BEGIN ENTRIES PROVIDED

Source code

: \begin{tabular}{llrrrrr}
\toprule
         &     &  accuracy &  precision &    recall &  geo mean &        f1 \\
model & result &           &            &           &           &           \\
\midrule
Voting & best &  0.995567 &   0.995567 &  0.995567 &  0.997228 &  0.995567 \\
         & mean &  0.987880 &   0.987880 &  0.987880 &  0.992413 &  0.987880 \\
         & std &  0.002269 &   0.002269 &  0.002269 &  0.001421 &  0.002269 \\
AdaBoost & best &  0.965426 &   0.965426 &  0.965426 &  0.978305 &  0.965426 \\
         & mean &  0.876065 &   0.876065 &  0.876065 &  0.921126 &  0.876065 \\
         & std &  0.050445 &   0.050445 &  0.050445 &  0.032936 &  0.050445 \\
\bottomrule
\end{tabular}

END ENTRIES PROVIDED

WHAT TO DO:
Nothing in the entries may change. Retype them all.

WRITTEN RESPONSE:
Source code

: \begin{tabular}{llrrrrr}
\toprule
         &     &  accuracy &  precision &    recall &  geo mean &        f1 \\
model & result &           &            &           &           &           \\
\midrule
Voting & best &  0.995567 &   0.995567 &  0.995567 &  0.997228 &  0.995567 \\
         & mean &  0.987880 &   0.987880 &  0.987880 &  0.992413 &  0.987880 \\
         & std &  0.002269 &   0.002269 &  0.002269 &  0.001421 &  0.002269 \\
AdaBoost & best &  0.965426 &   0.965426 &  0.965426 &  0.978305 &  0.965426 \\
         & mean &  0.876065 &   0.876065 &  0.876065 &  0.921126 &  0.876065 \\
         & std &  0.050445 &   0.050445 &  0.050445 &  0.032936 &  0.050445 \\
\bottomrule
\end{tabular}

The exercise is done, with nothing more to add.